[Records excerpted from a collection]
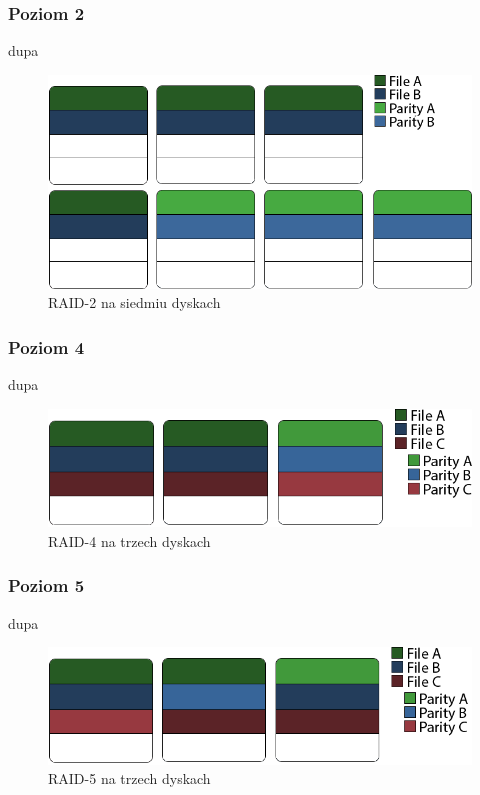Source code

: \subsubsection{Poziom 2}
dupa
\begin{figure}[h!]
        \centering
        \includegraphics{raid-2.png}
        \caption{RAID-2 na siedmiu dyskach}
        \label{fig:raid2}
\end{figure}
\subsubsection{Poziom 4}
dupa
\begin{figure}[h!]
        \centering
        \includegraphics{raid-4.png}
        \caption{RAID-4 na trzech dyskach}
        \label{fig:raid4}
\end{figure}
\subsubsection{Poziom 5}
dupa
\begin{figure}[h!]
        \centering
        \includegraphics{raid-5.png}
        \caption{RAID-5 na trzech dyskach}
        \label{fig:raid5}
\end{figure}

---

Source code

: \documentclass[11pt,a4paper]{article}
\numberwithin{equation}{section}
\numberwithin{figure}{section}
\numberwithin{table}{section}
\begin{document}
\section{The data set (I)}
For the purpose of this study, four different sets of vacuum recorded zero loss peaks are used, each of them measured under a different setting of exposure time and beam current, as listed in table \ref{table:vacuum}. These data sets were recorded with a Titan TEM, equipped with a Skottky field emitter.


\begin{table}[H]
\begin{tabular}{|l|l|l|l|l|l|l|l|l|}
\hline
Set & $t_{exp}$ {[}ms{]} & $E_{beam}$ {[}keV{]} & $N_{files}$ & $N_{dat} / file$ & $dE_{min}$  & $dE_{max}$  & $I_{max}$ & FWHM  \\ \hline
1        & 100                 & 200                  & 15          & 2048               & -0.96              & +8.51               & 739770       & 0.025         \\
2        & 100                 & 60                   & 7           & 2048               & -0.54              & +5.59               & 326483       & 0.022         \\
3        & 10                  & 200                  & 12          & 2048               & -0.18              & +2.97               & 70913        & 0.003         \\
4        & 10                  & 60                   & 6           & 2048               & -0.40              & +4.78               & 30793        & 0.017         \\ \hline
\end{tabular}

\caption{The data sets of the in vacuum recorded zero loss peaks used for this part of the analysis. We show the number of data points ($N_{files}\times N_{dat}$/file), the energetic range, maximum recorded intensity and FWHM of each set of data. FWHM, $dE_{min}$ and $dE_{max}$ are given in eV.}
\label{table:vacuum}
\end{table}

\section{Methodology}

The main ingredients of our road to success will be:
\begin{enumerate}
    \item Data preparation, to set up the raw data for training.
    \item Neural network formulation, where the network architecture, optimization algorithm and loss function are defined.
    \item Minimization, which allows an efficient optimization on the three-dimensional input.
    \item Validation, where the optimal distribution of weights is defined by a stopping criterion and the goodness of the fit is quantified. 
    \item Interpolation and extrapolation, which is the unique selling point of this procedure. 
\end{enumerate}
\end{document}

## [Your objective]
A line qualifies when it holds the word "table"; report all qualifying lines from the records above.

## [Answer for this exercise]
\numberwithin{table}{section}
For the purpose of this study, four different sets of vacuum recorded zero loss peaks are used, each of them measured under a different setting of exposure time and beam current, as listed in table \ref{table:vacuum}. These data sets were recorded with a Titan TEM, equipped with a Skottky field emitter.
\begin{table}[H]
\label{table:vacuum}
\end{table}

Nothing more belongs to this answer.